There’s nothing worse than getting an avo home only to discover it’s already brown and mushy inside. Or biting into a rock hard peach. We’ve gathered all the tricks you need to pick perfectly ripe fruit every time and waste less.
The fact they they can get so expensive just adds to the frustration of picking a bad one. A ripe avocado should be heading towards soft – have some give, but not mushy. The best way of telling an avocado’s not past its best is to remove the stem – if it’s green to greeny-gold underneath it’s still good. If it’s brown put it right back. If your avo is still feeling a bit hard it will keep ripening at home, and if you’d like to speed up the process you can put it next to a banana in the fruit bowl.
Stone fruits are all about the smell – a ripe peach, nectarine, or mango will smell juicy and fragrant. They’ll also be starting to soften to the touch. Colour can vary depending on variety, so it’s often not a great indicator. Keep an eye out for bruises as a sign of overripeness, as super ripe fruits are fragile and easily damaged.

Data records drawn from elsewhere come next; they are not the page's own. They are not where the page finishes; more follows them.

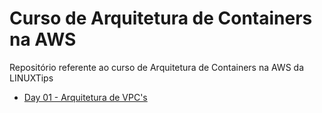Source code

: # Curso de Arquitetura de Containers na AWS
Repositório referente ao curso de Arquitetura de Containers na AWS da LINUXTips

* [Day 01 - Arquitetura de VPC's](/day-01/README.md)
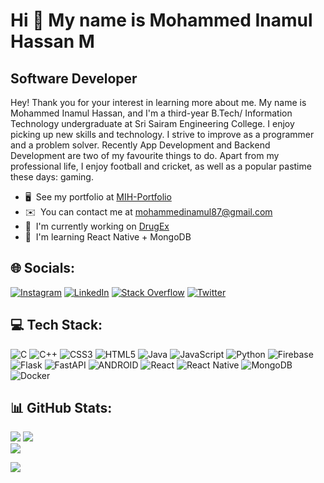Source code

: Hi 👋 My name is Mohammed Inamul Hassan M
=========================================

Software Developer
------------------

Hey! Thank you for your interest in learning more about me. My name is Mohammed Inamul Hassan, and I'm a third-year B.Tech/ Information Technology undergraduate at Sri Sairam Engineering College. I enjoy picking up new skills and technology. I strive to improve as a programmer and a problem solver. Recently App Development and Backend Development are two of my favourite things to do. Apart from my professional life, I enjoy football and cricket, as well as a popular pastime these days: gaming.

* 🖥️  See my portfolio at [MIH-Portfolio](http://mih-portfolio.netlify.app/)
* ✉️  You can contact me at [mohammedinamul87@gmail.com](mailto:mohammedinamul87@gmail.com)
* 🚀  I'm currently working on [DrugEx](http://github.com/Inamul07/DrugEx2.0)
* 🧠  I'm learning React Native + MongoDB

## 🌐 Socials:
[![Instagram](https://img.shields.io/badge/Instagram-%23E4405F.svg?logo=Instagram&logoColor=white)](https://instagram.com/07_inamul) [![LinkedIn](https://img.shields.io/badge/LinkedIn-%230077B5.svg?logo=linkedin&logoColor=white)](https://linkedin.com/in/mih07) [![Stack Overflow](https://img.shields.io/badge/-Stackoverflow-FE7A16?logo=stack-overflow&logoColor=white)](https://stackoverflow.com/users/16385593) [![Twitter](https://img.shields.io/badge/Twitter-%231DA1F2.svg?logo=Twitter&logoColor=white)](https://twitter.com/07_inamul) 

## 💻 Tech Stack:
![C](https://img.shields.io/badge/c-%2300599C.svg?style=for-the-badge&logo=c&logoColor=white) ![C++](https://img.shields.io/badge/c++-%2300599C.svg?style=for-the-badge&logo=c%2B%2B&logoColor=white) ![CSS3](https://img.shields.io/badge/css3-%231572B6.svg?style=for-the-badge&logo=css3&logoColor=white) ![HTML5](https://img.shields.io/badge/html5-%23E34F26.svg?style=for-the-badge&logo=html5&logoColor=white) ![Java](https://img.shields.io/badge/java-%23ED8B00.svg?style=for-the-badge&logo=java&logoColor=white) ![JavaScript](https://img.shields.io/badge/javascript-%23323330.svg?style=for-the-badge&logo=javascript&logoColor=%23F7DF1E) ![Python](https://img.shields.io/badge/python-3670A0?style=for-the-badge&logo=python&logoColor=ffdd54) ![Firebase](https://img.shields.io/badge/firebase-%23039BE5.svg?style=for-the-badge&logo=firebase) ![Flask](https://img.shields.io/badge/flask-%23000.svg?style=for-the-badge&logo=flask&logoColor=white) ![FastAPI](https://img.shields.io/badge/FastAPI-005571?style=for-the-badge&logo=fastapi) ![ANDROID](https://img.shields.io/badge/android-%2320232a.svg?style=for-the-badge&logo=android&logoColor=%a4c639) ![React](https://img.shields.io/badge/react-%2320232a.svg?style=for-the-badge&logo=react&logoColor=%2361DAFB) ![React Native](https://img.shields.io/badge/react_native-%2320232a.svg?style=for-the-badge&logo=react&logoColor=%2361DAFB) ![MongoDB](https://img.shields.io/badge/MongoDB-%234ea94b.svg?style=for-the-badge&logo=mongodb&logoColor=white) ![Docker](https://img.shields.io/badge/docker-%230db7ed.svg?style=for-the-badge&logo=docker&logoColor=white)

## 📊 GitHub Stats:
![](https://github-readme-streak-stats.herokuapp.com/?user=Inamul07&theme=dark&hide_border=false)
![](https://github-readme-stats.vercel.app/api/top-langs/?username=Inamul07&theme=dark&hide_border=false&include_all_commits=true&count_private=true&layout=compact)<br/>
![](https://github-readme-stats.vercel.app/api?username=Inamul07&theme=dark&hide_border=false&include_all_commits=false&count_private=true) 

![](https://komarev.com/ghpvc/?username=Inamul07)
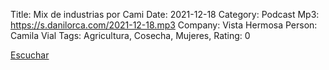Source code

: Title: Mix de industrias por Cami
Date: 2021-12-18
Category: Podcast
Mp3: https://s.danilorca.com/2021-12-18.mp3
Company: Vista Hermosa
Person: Camila Vial
Tags: Agricultura, Cosecha, Mujeres,
Rating: 0

<a href="https://s.danilorca.com/2021-12-18.mp3" type="audio/mpeg">
Escuchar
</a>
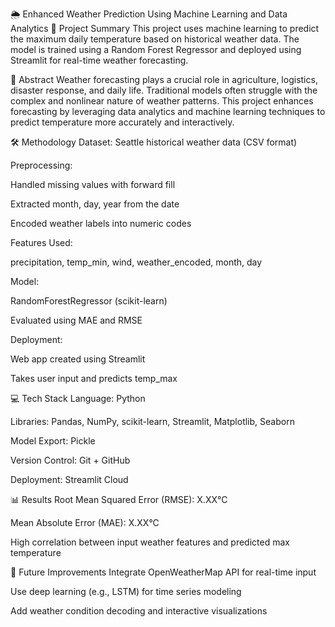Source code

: 🌦️ Enhanced Weather Prediction Using Machine Learning and Data Analytics
📌 Project Summary
This project uses machine learning to predict the maximum daily temperature based on historical weather data. The model is trained using a Random Forest Regressor and deployed using Streamlit for real-time weather forecasting.

📄 Abstract
Weather forecasting plays a crucial role in agriculture, logistics, disaster response, and daily life. Traditional models often struggle with the complex and nonlinear nature of weather patterns.
This project enhances forecasting by leveraging data analytics and machine learning techniques to predict temperature more accurately and interactively.

🛠️ Methodology
Dataset: Seattle historical weather data (CSV format)

Preprocessing:

Handled missing values with forward fill

Extracted month, day, year from the date

Encoded weather labels into numeric codes

Features Used:

precipitation, temp_min, wind, weather_encoded, month, day

Model:

RandomForestRegressor (scikit-learn)

Evaluated using MAE and RMSE

Deployment:

Web app created using Streamlit

Takes user input and predicts temp_max

💻 Tech Stack
Language: Python

Libraries: Pandas, NumPy, scikit-learn, Streamlit, Matplotlib, Seaborn

Model Export: Pickle

Version Control: Git + GitHub

Deployment: Streamlit Cloud

📊 Results
Root Mean Squared Error (RMSE): X.XX°C

Mean Absolute Error (MAE): X.XX°C

High correlation between input weather features and predicted max temperature

🔮 Future Improvements
Integrate OpenWeatherMap API for real-time input

Use deep learning (e.g., LSTM) for time series modeling

Add weather condition decoding and interactive visualizations

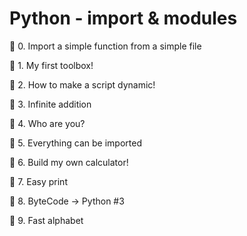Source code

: # Python - import & modules

📁 0. Import a simple function from a simple file

📁 1. My first toolbox!

📁 2. How to make a script dynamic!

📁 3. Infinite addition

📁 4. Who are you?

📁 5. Everything can be imported

📁 6. Build my own calculator!

📁 7. Easy print

📁 8. ByteCode -> Python #3

📁 9. Fast alphabet
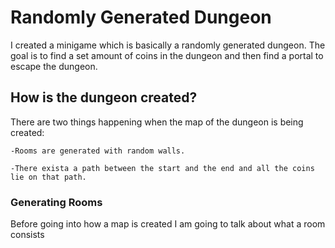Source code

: # Randomly Generated Dungeon

I created a minigame which is basically a randomly generated dungeon. The goal is to find a set amount of coins in the dungeon and then find a portal to escape the dungeon.

## How is the dungeon created?

There are two things happening when the map of the dungeon is being created:

	-Rooms are generated with random walls.
    
    -There exista a path between the start and the end and all the coins lie on that path.

### Generating Rooms

Before going into how a map is created I am going to talk about what a room consists
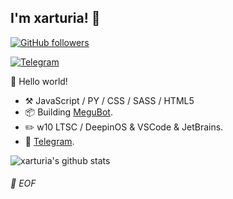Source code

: ## I'm xarturia! :wave:

[![GitHub followers](https://img.shields.io/github/followers/xarturia?style=social)](https://github.com/xarturia?tab=followers)

<a href="t.me/MeguRobot"><img alt="Telegram" src="https://img.shields.io/endpoint?label=Megu%20Robot%20Channel&style=flat-square&url=https%3A%2F%2Frunkit.io%2Fdamiankrawczyk%2Ftelegram-badge%2Fbranches%2Fmaster%3Furl%3Dhttps%3A%2F%2Ft.me%2FMeguRobotChannel"/></a>


🎊 Hello world!

- :hammer_and_pick: JavaScript / PY / CSS / SASS / HTML5
- :package: Building [MeguBot](https://github.com/xarturia/MeguBot).
- :pencil2: w10 LTSC / DeepinOS & VSCode & JetBrains.
- :memo: [Telegram](https://t.me/Diclonius).

![xarturia's github stats](https://github-readme-stats.vercel.app/api?username=xarturia&theme=gruvbox&show_icons=true)


###### 💾 EOF
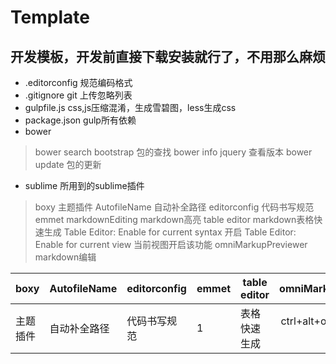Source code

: <!-- TOC -->
# Template
## 开发模板，开发前直接下载安装就行了，不用那么麻烦

- .editorconfig   规范编码格式
- .gitignore git  上传忽略列表
- gulpfile.js   css,js压缩混淆，生成雪碧图，less生成css
- package.json   gulp所有依赖
- bower  
> bower search bootstrap  包的查找
> bower info jquery 查看版本
> bower update 包的更新
- sublime 所用到的sublime插件
> boxy 主题插件
> AutofileName 自动补全路径
> editorconfig 代码书写规范
> emmet 
> markdownEditing markdown高亮
> table editor markdown表格快速生成   Table Editor: Enable for current syntax 开启 Table Editor: Enable for current view 当前视图开启该功能
> omniMarkupPreviewer  markdown编辑

| boxy       | AutofileName   | editorconfig   | emmet   | table editor   | omniMarkupPreviewer     |
| ---------- | -------------- | -------------- | ------- | -------------- | :---------------------: |
| 主题插件   | 自动补全路径   | 代码书写规范   | 1       | 表格快速生成   | ctrl+alt+o markdown浏览 |




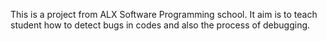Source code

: This is a project from ALX Software Programming school. It aim is to teach student how to detect bugs in codes and also the process of debugging.
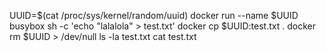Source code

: UUID=$(cat /proc/sys/kernel/random/uuid)
docker run --name $UUID busybox sh -c 'echo "lalalola" > test.txt'
docker cp $UUID:test.txt .
docker rm $UUID > /dev/null
ls -la test.txt
cat test.txt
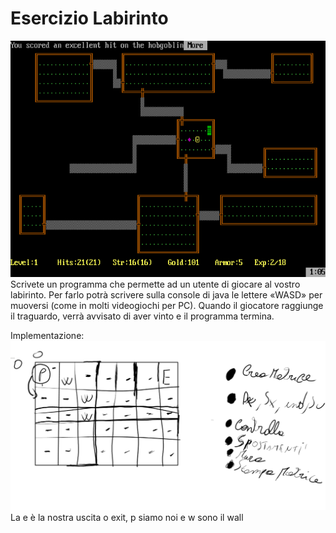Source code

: # Esercizio Labirinto 
<img src="rogue.png"> 
Scrivete un programma che permette ad un utente di giocare al vostro labirinto. Per farlo potrà scrivere sulla console di java le lettere «WASD» per muoversi (come in molti videogiochi per PC). Quando il giocatore raggiunge il traguardo, verrà avvisato di aver vinto e il programma termina.

Implementazione:
<img src="lab.png"> 
La e è la nostra uscita o exit, p siamo noi e w sono il wall
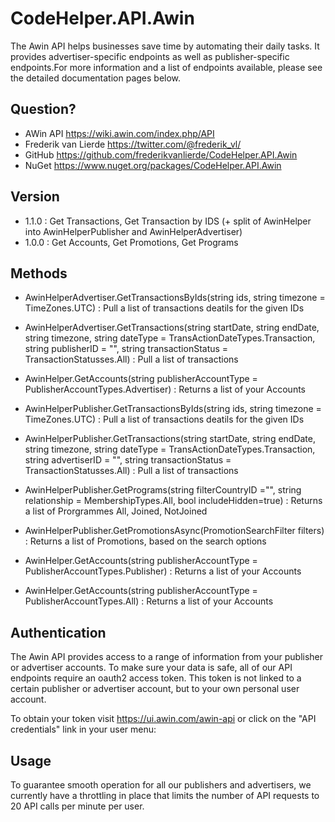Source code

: ﻿# CodeHelper.API.Awin
The Awin API helps businesses save time by automating their daily tasks. It provides advertiser-specific endpoints as well as publisher-specific endpoints.For more information and a list of endpoints available, please see the detailed documentation pages below.

## Question?
* AWin API <https://wiki.awin.com/index.php/API>
* Frederik van Lierde <https://twitter.com/@frederik_vl/>
* GitHub <https://github.com/frederikvanlierde/CodeHelper.API.Awin>
* NuGet <https://www.nuget.org/packages/CodeHelper.API.Awin>

## Version
* 1.1.0 : Get Transactions, Get Transaction by IDS (+ split of AwinHelper into AwinHelperPublisher and AwinHelperAdvertiser)
* 1.0.0 : Get Accounts, Get Promotions, Get Programs

## Methods

* AwinHelperAdvertiser.GetTransactionsByIds(string ids, string timezone = TimeZones.UTC) : Pull a list of transactions deatils for the given IDs
* AwinHelperAdvertiser.GetTransactions(string startDate, string endDate, string timezone, string dateType = TransActionDateTypes.Transaction, string publisherID = "", string transactionStatus = TransactionStatusses.All) : Pull a list of transactions
* AwinHelper.GetAccounts(string publisherAccountType = PublisherAccountTypes.Advertiser) : Returns a list of your Accounts

* AwinHelperPublisher.GetTransactionsByIds(string ids, string timezone = TimeZones.UTC) : Pull a list of transactions deatils for the given IDs
* AwinHelperPublisher.GetTransactions(string startDate, string endDate, string timezone, string dateType = TransActionDateTypes.Transaction, string advertiserID = "", string transactionStatus = TransactionStatusses.All) : Pull a list of transactions
* AwinHelperPublisher.GetPrograms(string filterCountryID ="", string relationship = MembershipTypes.All, bool includeHidden=true) : Returns a list of Prorgrammes All, Joined, NotJoined
* AwinHelperPublisher.GetPromotionsAsync(PromotionSearchFilter filters) : Returns a list of Promotions, based on the search options
* AwinHelper.GetAccounts(string publisherAccountType = PublisherAccountTypes.Publisher) : Returns a list of your Accounts

* AwinHelper.GetAccounts(string publisherAccountType = PublisherAccountTypes.All) : Returns a list of your Accounts


## Authentication
The Awin API provides access to a range of information from your publisher or advertiser accounts. To make sure your data is safe, all of our API endpoints require an oauth2 access token. This token is not linked to a certain publisher or advertiser account, but to your own personal user account. 

To obtain your token visit <https://ui.awin.com/awin-api> or click on the "API credentials" link in your user menu:

## Usage
To guarantee smooth operation for all our publishers and advertisers, we currently have a throttling in place that limits the number of API requests to 20 API calls per minute per user.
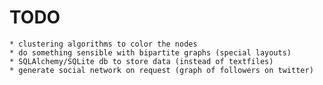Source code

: # TODO

    * clustering algorithms to color the nodes
    * do something sensible with bipartite graphs (special layouts)
    * SQLAlchemy/SQLite db to store data (instead of textfiles)
    * generate social network on request (graph of followers on twitter)
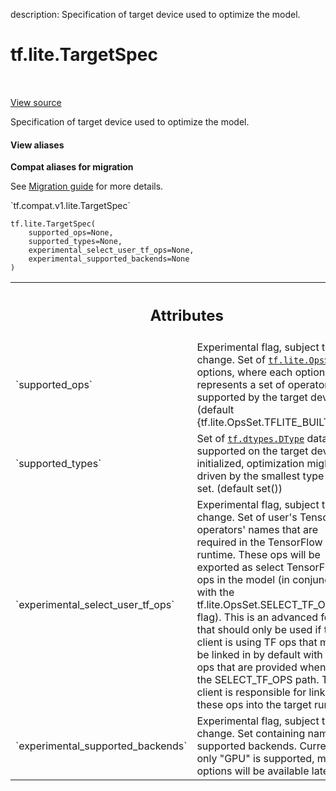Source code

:description: Specification of target device used to optimize the model.

<div itemscope itemtype="http://developers.google.com/ReferenceObject">
<meta itemprop="name" content="tf.lite.TargetSpec" />
<meta itemprop="path" content="Stable" />
<meta itemprop="property" content="__init__"/>
</div>

# tf.lite.TargetSpec

<!-- Insert buttons and diff -->

<table class="tfo-notebook-buttons tfo-api nocontent" align="left">

</table>

<a target="_blank" class="external" href="/code/stable/tensorflow/lite/python/lite.py">View source</a>



Specification of target device used to optimize the model.

<section class="expandable">
  <h4 class="showalways">View aliases</h4>
  <p>
<b>Compat aliases for migration</b>
<p>See
<a href="https://www.tensorflow.org/guide/migrate">Migration guide</a> for
more details.</p>
<p>`tf.compat.v1.lite.TargetSpec`</p>
</p>
</section>

<pre class="devsite-click-to-copy prettyprint lang-py tfo-signature-link">
<code>tf.lite.TargetSpec(
    supported_ops=None,
    supported_types=None,
    experimental_select_user_tf_ops=None,
    experimental_supported_backends=None
)
</code></pre>



<!-- Placeholder for "Used in" -->




<!-- Tabular view -->
 <table class="responsive fixed orange">
<colgroup><col width="214px"><col></colgroup>
<tr><th colspan="2"><h2 class="add-link">Attributes</h2></th></tr>

<tr>
<td>
`supported_ops`
</td>
<td>
Experimental flag, subject to change. Set of <a href="../../tf/lite/OpsSet.md"><code>tf.lite.OpsSet</code></a>
options, where each option represents a set of operators supported by the
target device. (default {tf.lite.OpsSet.TFLITE_BUILTINS}))
</td>
</tr><tr>
<td>
`supported_types`
</td>
<td>
Set of <a href="../../tf/dtypes/DType.md"><code>tf.dtypes.DType</code></a> data types supported on the target
device. If initialized, optimization might be driven by the smallest type
in this set. (default set())
</td>
</tr><tr>
<td>
`experimental_select_user_tf_ops`
</td>
<td>
Experimental flag, subject to change. Set
of user's TensorFlow operators' names that are required in the TensorFlow
Lite runtime. These ops will be exported as select TensorFlow ops in the
model (in conjunction with the tf.lite.OpsSet.SELECT_TF_OPS flag). This is
an advanced feature that should only be used if the client is using TF ops
that may not be linked in by default with the TF ops that are provided
when using the SELECT_TF_OPS path. The client is responsible for linking
these ops into the target runtime.
</td>
</tr><tr>
<td>
`experimental_supported_backends`
</td>
<td>
Experimental flag, subject to change.
Set containing names of supported backends. Currently only "GPU" is
supported, more options will be available later.
</td>
</tr>
</table>



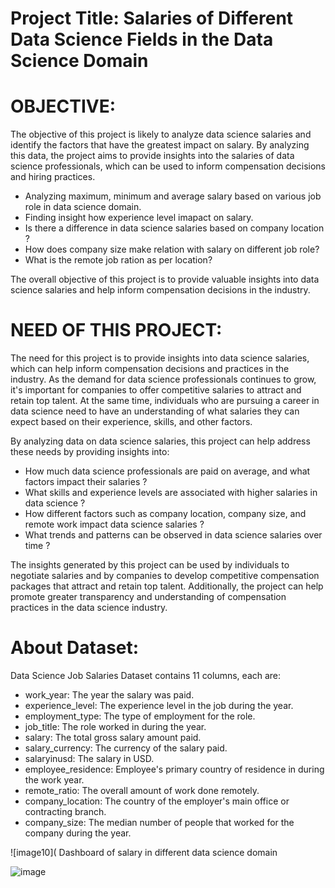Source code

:# Project Title: Salaries of Different Data Science Fields in the Data Science Domain

# OBJECTIVE:

The objective of this project is likely to analyze data science salaries and identify the factors that have the greatest impact on salary. By analyzing this data, the project aims to provide insights into the salaries of data science professionals, which can be used to inform compensation decisions and hiring practices.

* Analyzing maximum, minimum and average salary based on various job role in data science domain.
* Finding insight how experience level imapact on salary.
* Is there a difference in data science salaries based on company location ?
* How does company size make relation with salary on different job role?
* What is the remote job ration as per location?

The overall objective of this project is to provide valuable insights into data science salaries and help inform compensation decisions in the industry.

# NEED OF THIS PROJECT:

The need for this project is to provide insights into data science salaries, which can help inform compensation decisions and practices in the industry. As the demand for data science professionals continues to grow, it's important for companies to offer competitive salaries to attract and retain top talent. At the same time, individuals who are pursuing a career in data science need to have an understanding of what salaries they can expect based on their experience, skills, and other factors.

By analyzing data on data science salaries, this project can help address these needs by providing insights into:

* How much data science professionals are paid on average, and what factors impact their salaries ?
* What skills and experience levels are associated with higher salaries in data science ?
* How different factors such as company location, company size, and remote work impact data science salaries ?
* What trends and patterns can be observed in data science salaries over time ?

The insights generated by this project can be used by individuals to negotiate salaries and by companies to develop competitive compensation packages that attract and retain top talent. Additionally, the project can help promote greater transparency and understanding of compensation practices in the data science industry.

# About Dataset:
Data Science Job Salaries Dataset contains 11 columns, each are:

* work_year: The year the salary was paid.
* experience_level: The experience level in the job during the year.
* employment_type: The type of employment for the role.
* job_title: The role worked in during the year.
* salary: The total gross salary amount paid.
* salary_currency: The currency of the salary paid.
* salaryinusd: The salary in USD.
* employee_residence: Employee's primary country of residence in during the work year.
* remote_ratio: The overall amount of work done remotely.
* company_location: The country of the employer's main office or contracting branch.
* company_size: The median number of people that worked for the company during the year.

![image10](								Dashboard of salary in different data science domain						
														
![image](https://github.com/SrvPioneer/Salaries-of-Different-Data-Science-Fields-in-the-Data-Science-Domain/assets/93809665/7d0ebd19-5f78-4afc-af99-91d5db160d6d)
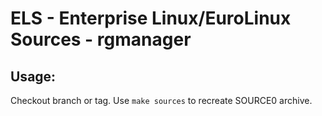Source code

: # ELS - Enterprise Linux/EuroLinux Sources - rgmanager
 
## Usage:
  Checkout branch or tag. Use `make sources` to recreate  SOURCE0 archive.
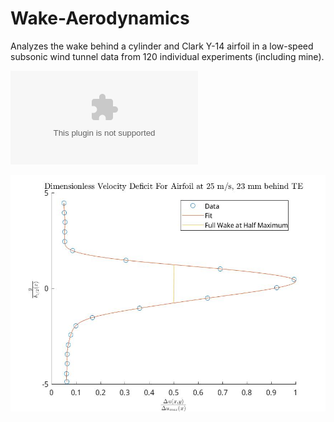 # Wake-Aerodynamics
Analyzes the wake behind a cylinder and Clark Y-14 airfoil in a low-speed subsonic wind tunnel data from 120 individual experiments (including mine).

![VelDefSurface](/vel_deficit_plot.eps?raw=true "VelDeficitSurface")

![VelDefPlot](/VelDeficitDimensionless_Exp103.jpg?raw=true "VelDeficitCurve")

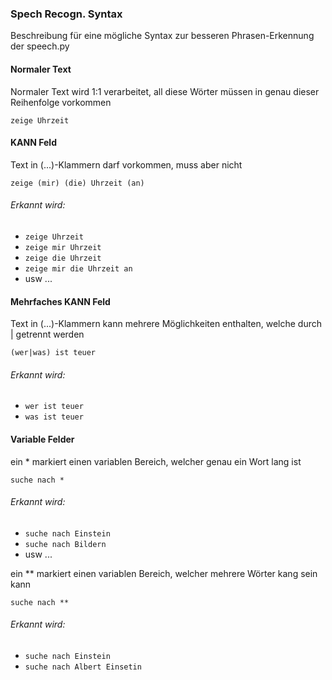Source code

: ### Spech Recogn. Syntax

Beschreibung für eine mögliche Syntax zur besseren Phrasen-Erkennung der speech.py



#### Normaler Text
Normaler Text wird 1:1 verarbeitet, all diese Wörter müssen in genau dieser Reihenfolge vorkommen

`zeige Uhrzeit`



#### KANN Feld
Text in (...)-Klammern darf vorkommen, muss aber nicht

`zeige (mir) (die) Uhrzeit (an)`

###### Erkannt wird:
- `zeige Uhrzeit`
- `zeige mir Uhrzeit`
- `zeige die Uhrzeit`
- `zeige mir die Uhrzeit an`
- usw ...



#### Mehrfaches KANN Feld
Text in (...)-Klammern kann mehrere Möglichkeiten enthalten, welche durch | getrennt werden

`(wer|was) ist teuer`

###### Erkannt wird:
- `wer ist teuer`
- `was ist teuer`


#### Variable Felder
ein * markiert einen variablen Bereich, welcher genau ein Wort lang ist

`suche nach *`

###### Erkannt wird:
- `suche nach Einstein`
- `suche nach Bildern`
- usw ...

ein ** markiert einen variablen Bereich, welcher mehrere Wörter kang sein kann

`suche nach **`

###### Erkannt wird:
- `suche nach Einstein`
- `suche nach Albert Einsetin`
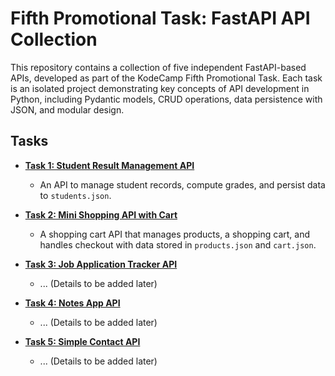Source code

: # Fifth Promotional Task: FastAPI API Collection

This repository contains a collection of five independent FastAPI-based APIs, developed as part of the KodeCamp Fifth Promotional Task. Each task is an isolated project demonstrating key concepts of API development in Python, including Pydantic models, CRUD operations, data persistence with JSON, and modular design.

## Tasks

- [**Task 1: Student Result Management API**](task_1_student_api/README.md)
  - An API to manage student records, compute grades, and persist data to `students.json`.

- [**Task 2: Mini Shopping API with Cart**](task_2_shopping_api/README.md)
  - A shopping cart API that manages products, a shopping cart, and handles checkout with data stored in `products.json` and `cart.json`.

- [**Task 3: Job Application Tracker API**](task_3_job_application_tracker/README.md)
  - ... (Details to be added later)

- [**Task 4: Notes App API**](task_4_notes_app/README.md)
  - ... (Details to be added later)

- [**Task 5: Simple Contact API**](task_5_simple_contact_api/README.md)
  - ... (Details to be added later)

Your nose is a good indicator for picking the perfect pineapple too. An unripe pineapple doesn’t have a scent at all, and an overripe one will smell vinegary. A sweet smelling pineapple is the one for you!
Hidden mould is the biggest peeve when buying berries – it can hide in the middle and spread fast. Choose berries with a vibrant colour that don’t smell musty, and that don’t have any indents from the packaging (a sign of overripeness). Be sure to pick up the punnet and check underneath for visible mould or damp spots.
Bananas are best in the sweet yellow spot between green (underripe, will make your teeth furry) and yellow with black spots (overripe, but perfect for banana bread). If the only ones at the shop are still looking a bit green take them home and they’ll ripen in a couple of days as long as you don’t put them in the fridge.
Citrus fruits generally won’t keep ripening after you purchase, so you’ve got to get it right in the store. Look for bright colours and a firm feel. If citrus has bruises or wrinkles it’s probably overripe, and if it’s looking pale it’s probably underripe.
A ripe watermelon should feel heavy and full of water, and if you give it a tap it should sound hollow. You can also check the light spot where the melon has been sitting on the ground as it grows – it starts of white then turns yellow as the melon ripens. For rock melons and honey dew melons the sniff and squeeze tests are best. Ripe melons give off a soft, sweet fragrance and feel firm, but not rock hard.